Introduction
The nephrotic syndrome (NS) describes a triad of hypoalbuminemia, edema, and proteinuria. It is the most common glomerular disease of childhood and has an incidence of approximately 2:100,000 [1].
NS may be classified by response to steroids—steroid responsive and steroid resistant. It is possible that a different pathophysiology underlies these different subgroups; however, this does not explain those who are initially responsive but later become resistant. Minimal-change nephropathy is reported as the most common cause of NS in children (approximately 80% of cases) according to the International Study of Kidney Disease in Children (1967–1974). Most of these will be steroid responsive. Approximately 20% of NS will be clinically steroid resistant [steroid-resistant NS (SRNS)]. and about 60% of these will have focal segmental glomerulosclerosis (FSGS) on biopsy. Those with FSGS may progress to end-stage renal failure requiring renal transplant. One of the greatest challenges in managing FSGS is the recurrence risk of 30–50% after the first transplant and higher for subsequent grafts [2].

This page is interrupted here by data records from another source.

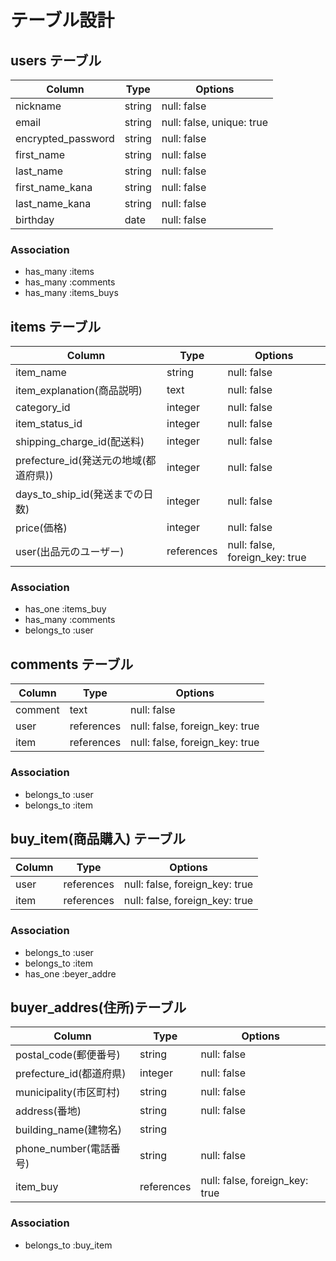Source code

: # テーブル設計


  ## users テーブル
  
  | Column | Type | Options |
  | ------ | ---- | ------- |
  | nickname | string | null: false|
  | email | string | null: false, unique: true |
  | encrypted_password | string | null: false |
  | first_name | string |null: false |
  | last_name | string | null: false |
  | first_name_kana | string | null: false |
  | last_name_kana | string | null: false |
  | birthday | date | null: false |

  ### Association
  - has_many :items
  - has_many :comments
  - has_many :items_buys


 ## items テーブル

  | Column | Type | Options |
  | ------ |----- | ------- |
  | item_name | string | null: false |
  | item_explanation(商品説明) | text | null: false |
  | category_id | integer | null: false |
  | item_status_id | integer | null: false |
  | shipping_charge_id(配送料) | integer | null: false |
  | prefecture_id(発送元の地域(都道府県)) | integer | null: false |
  | days_to_ship_id(発送までの日数) | integer | null: false |
  | price(価格) | integer | null: false |
  | user(出品元のユーザー) | references | null: false, foreign_key: true |


  ### Association
  - has_one :items_buy
  - has_many :comments
  - belongs_to :user


  ## comments テーブル

  | Column | Type | Options |
  | ------ | ---- | ------- |
  | comment | text | null: false |
  | user | references | null: false, foreign_key: true |
  | item | references | null: false, foreign_key: true |

  ### Association
  - belongs_to :user
  - belongs_to :item


  ## buy_item(商品購入) テーブル

  | Column | Type | Options |
  | ------ | ---- | ------- |
  | user | references | null: false, foreign_key: true |
  | item | references | null: false, foreign_key: true |

  ### Association
  - belongs_to :user
  - belongs_to :item
  - has_one :beyer_addre


  ## buyer_addres(住所)テーブル

  | Column | Type | Options |
  | ------ | ---- | ------- |
  | postal_code(郵便番号) | string | null: false |
  | prefecture_id(都道府県) | integer | null: false |
  | municipality(市区町村) | string | null: false |
  | address(番地) | string | null: false |
  | building_name(建物名) | string | |
  | phone_number(電話番号) | string | null: false |
  | item_buy | references  | null: false, foreign_key: true|

  ### Association
  - belongs_to :buy_item
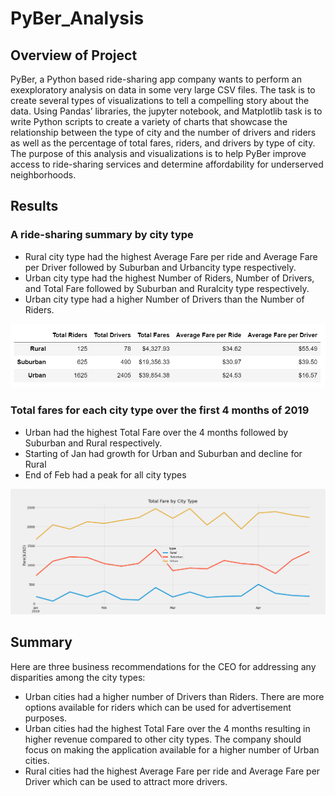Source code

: # PyBer_Analysis
## Overview of Project
PyBer, a Python based ride-sharing app company wants to perform an exexploratory analysis on data in some very large CSV files. The task is to create several types of visualizations to tell a compelling story about the data. Using Pandas’ libraries, the jupyter notebook, and Matplotlib task is to write Python scripts to create a variety of charts that showcase the relationship between the type of city and the number of drivers and riders as well as the percentage of total fares, riders, and drivers by type of city. The purpose of this analysis and visualizations is to help PyBer improve access to ride-sharing services and determine affordability for underserved neighborhoods.

## Results
### A ride-sharing summary by city type
- Rural city type had the highest Average Fare per ride and Average Fare per Driver followed by Suburban and Urbancity type respectively.
- Urban city type had the highest Number of Riders, Number of Drivers, and Total Fare followed by Suburban and Ruralcity type respectively.
- Urban city type had a higher Number of Drivers than the Number of Riders. 

![PyBer_summary](./analysis/PyBer_summary.png)

### Total fares for each city type over the first 4 months of 2019
- Urban had the highest Total Fare over the 4 months followed by Suburban and Rural respectively. 
- Starting of Jan had growth for Urban and Suburban and decline for Rural
- End of Feb had a peak for all city types 

![PyBer_fare_summary](./analysis/PyBer_fare_summary.png)

## Summary
Here are three business recommendations for the CEO for addressing any disparities among the city types: 
- Urban cities had a higher number of Drivers than Riders. There are more options available for riders which can be used for advertisement purposes.
- Urban cities had the highest Total Fare over the 4 months resulting in higher revenue compared to other city types. The company should focus on making the application available for a higher number of Urban cities.
- Rural cities had the highest Average Fare per ride and Average Fare per Driver which can be used to attract more drivers.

The glomerular filtration barrier (GFB) is composed of two cell types, the capillary endothelial cells and the podocytes, separated by a specialized glomerular basement membrane. In addition, mesangial cells support the structure of the glomerulus, and parietal epithelial cells line the capsule encircling the glomerular capillaries (Fig. 1). The cell–cell junction between adjacent podocyte foot processes is known as the slit diaphragm and is a highly sophisticated complex of proteins that orchestrates signaling to the interior of the cell.

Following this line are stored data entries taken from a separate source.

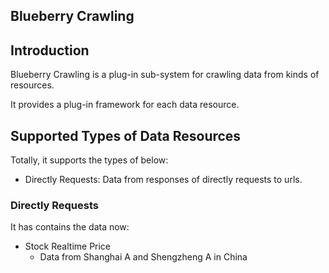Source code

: ## Blueberry Crawling
## Introduction

Blueberry Crawling is a plug-in sub-system for crawling data from kinds of resources.

It provides a plug-in framework for each data resource.

## Supported Types of Data Resources

Totally, it supports the types of below:

- Directly Requests: Data from responses of directly requests to urls.

### Directly Requests

It has contains the data now:
- Stock Realtime Price
    - Data from Shanghai A and Shengzheng A in China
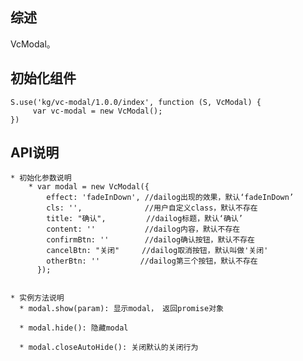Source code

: ## 综述

VcModal。

## 初始化组件
		
    S.use('kg/vc-modal/1.0.0/index', function (S, VcModal) {
         var vc-modal = new VcModal();
    })

## API说明
    * 初始化参数说明
        * var modal = new VcModal({
            effect: 'fadeInDown', //dailog出现的效果，默认‘fadeInDown’
            cls: '',              //用户自定义class，默认不存在
            title: "确认",         //dailog标题，默认‘确认’
            content: ''           //dailog内容，默认不存在
            confirmBtn: ''        //dailog确认按钮，默认不存在
            cancelBtn: "关闭"     //dailog取消按钮，默认叫做'关闭'
            otherBtn: ''         //dailog第三个按钮，默认不存在
          });
    
    
    * 实例方法说明
      * modal.show(param): 显示modal， 返回promise对象
    
      * modal.hide(): 隐藏modal
    
      * modal.closeAutoHide(): 关闭默认的关闭行为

Much has been discovered about the genetics of NS since the discovery of the gene encoding nephrin in 1998 [3]. Nephrin, along with other proteins in the slit diaphragm, is now known to be essential to the filtration mechanism of the GFB. Mutations in genes encoding slit diaphragm proteins have led to proteinuria and renal failure in animal models, and have also been identified in humans with NS. The discovery of these slit diaphragm proteins has led to subsequent studies on podocytes identifying both downstream pathways with effects on actin cytoskeleton remodeling within foot processes, as well as upstream factors involved in the pathogenesis of NS. In this review, we will discuss the slit diaphragm proteins, the cellular pathways in the podocyte, the control of the podocyte actin cytoskeleton, podocyte motility, and the effects of current therapies for NS on the podocyte. Finally, we will elucidate some of the current breakthroughs that are helping us to understand the nature of circulating factors in the pathogenesis of SRNS.
Podocyte physiology
The tri-layer GFB comprises of the fenestrated capillary endothelial cells, the glomerular basement membrane, and the podocyte. The podocyte has many unique properties that are key to its role in ultrafiltration.
The podocyte consists of a cell body, major processes, secondary processes, and finely interdigitating foot processes. The slit diaphragm membrane, which links the foot processes, controls the ultrafiltration of molecules by signaling to the actin cytoskeleton within the foot processes. In addition to the actin cytoskeleton within the foot processes, other important structural components of the podocyte include vimentin-rich intermediate filaments and microtubules. These components all contribute towards cell shape and rigidity. Microtubules regulate cell motility, vesicular transport, cell polarity, and organization and positioning of the membrane organelles. Crosstalk between actin and microtubules enables changes at the slit diaphragm to be transmitted to the nuclei via microtubule-associated proteins, and enables the podocyte to respond to signals from the foot processes [4].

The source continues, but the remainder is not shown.